Comment From: jzheaux
Hi, @khooz, thanks for the suggestion. However, since HttpMethod is an enum, I think it would be odd to have something else in its enumerated values that is not an HTTP method.
Comment From: jzheaux
Also, I'm curious about the original request since the sample doesn't match the description. The description calls for an antMatchers method that sends both paths and methods, but the sample only needs methods. Would adding antMatchers(HttpMethod... methods) be more appropriate, then?
Comment From: khooz
Thanks @jzheaux!
It is in fact common practice in other languages to enumerate values base on non-overlapping binary integers, i.e. flags; specially more low-level languages and OS API calls, like accessing sockets/files.

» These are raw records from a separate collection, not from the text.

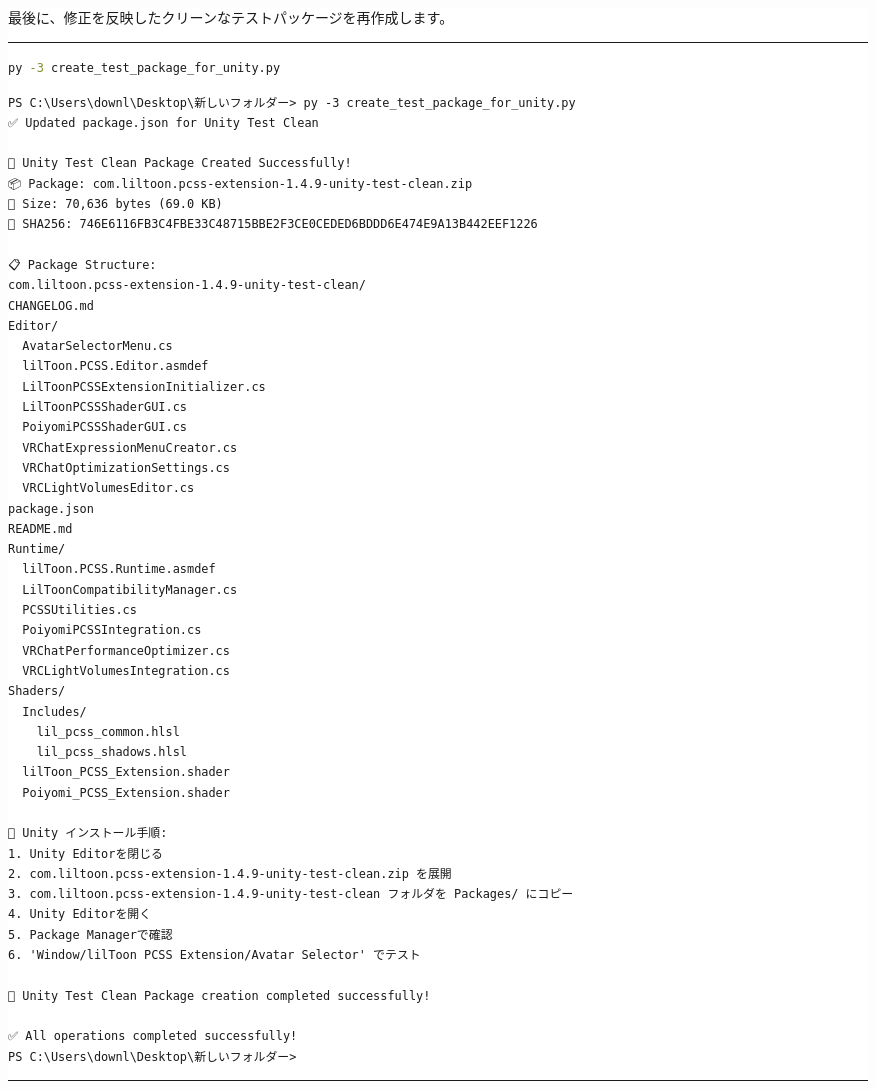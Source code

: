 最後に、修正を反映したクリーンなテストパッケージを再作成します。

---

```bash
py -3 create_test_package_for_unity.py
```

```
PS C:\Users\downl\Desktop\新しいフォルダー> py -3 create_test_package_for_unity.py
✅ Updated package.json for Unity Test Clean

🎉 Unity Test Clean Package Created Successfully!
📦 Package: com.liltoon.pcss-extension-1.4.9-unity-test-clean.zip
📏 Size: 70,636 bytes (69.0 KB)
🔐 SHA256: 746E6116FB3C4FBE33C48715BBE2F3CE0CEDED6BDDD6E474E9A13B442EEF1226

📋 Package Structure:
com.liltoon.pcss-extension-1.4.9-unity-test-clean/
CHANGELOG.md
Editor/
  AvatarSelectorMenu.cs
  lilToon.PCSS.Editor.asmdef
  LilToonPCSSExtensionInitializer.cs
  LilToonPCSSShaderGUI.cs
  PoiyomiPCSSShaderGUI.cs
  VRChatExpressionMenuCreator.cs
  VRChatOptimizationSettings.cs
  VRCLightVolumesEditor.cs
package.json
README.md
Runtime/
  lilToon.PCSS.Runtime.asmdef
  LilToonCompatibilityManager.cs
  PCSSUtilities.cs
  PoiyomiPCSSIntegration.cs
  VRChatPerformanceOptimizer.cs
  VRCLightVolumesIntegration.cs
Shaders/
  Includes/
    lil_pcss_common.hlsl
    lil_pcss_shadows.hlsl
  lilToon_PCSS_Extension.shader
  Poiyomi_PCSS_Extension.shader

📝 Unity インストール手順:
1. Unity Editorを閉じる
2. com.liltoon.pcss-extension-1.4.9-unity-test-clean.zip を展開
3. com.liltoon.pcss-extension-1.4.9-unity-test-clean フォルダを Packages/ にコピー
4. Unity Editorを開く
5. Package Managerで確認
6. 'Window/lilToon PCSS Extension/Avatar Selector' でテスト

🚀 Unity Test Clean Package creation completed successfully!

✅ All operations completed successfully!
PS C:\Users\downl\Desktop\新しいフォルダー>
```

---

I actually like Java enums because they are more flexible and have separate data and representation layers. Here is what I would add to HttpMethod:
public enum HttpMethod
{
NONE(0x0) ,GET(0x1), HEAD(0x2), POST(0x4), PUT(0x8), PATCH(0x10), DELETE(0x20), OPTIONS(0x40), TRACE(0x80);
/// ... HttpMethod's default implementation above
private Integer value;
private HttpMethod(Integer httpMethodValue)
{
this.value = httpMethodValue;
}
public boolean any(HttpMethod ...args)
{
for(HttpMethod httpMethod : args)
{
if ((this.value & httpMethod.value) == httpMethod.value)
{
return true;
}
}
return false;
}
public boolean all(HttpMethod ...args)
{
for (HttpMethod httpMethod : args)
{
if ((this.value & httpMethod.value) != httpMethod.value)
{
return false;
}
}
return true;
}
public boolean matches(String ...methods)
{
HttpMethod[] httpMethods = (HttpMethod[]) Arrays.stream(methods)
.map(HttpMethod::resolve)
.toArray();
return this.all(httpMethods);
}
public boolean matchesAll(String ...methods)
{
return this.matches(methods);
}
public boolean matchesAny(String ...methods)
{
HttpMethod[] httpMethods = (HttpMethod[]) Arrays.stream(methods)
.map(HttpMethod::resolve)
.toArray();
return this.any(httpMethods);
}
public static HttpMethod aggregate(HttpMethod ...args)
{
Integer result = 0x0;
for (HttpMethod httpMethod : args)
{
result = result | httpMethod.value;
}
HttpMethod httpMethodResult = HttpMethod.NONE;
httpMethodResult.value = result;
return httpMethodResult;
}
}
Comment From: jzheaux
It is in fact common practice in other languages to enumerate values base on non-overlapping binary integers
Agreed, though I haven't seen this exposed as a special enum value. For the level of flexibility you are talking about, I believe you'd need it to be a class instead of an enum.
Here is what I would add to
HttpMethod
Is aggregate thread-safe? Since HttpMethod.NONE is a singleton, I believe setting one of its fields would set it for all threads.
Either way, since HttpMethod is part of Spring Framework, I'd direct you to that project for any changes you'd like to propose.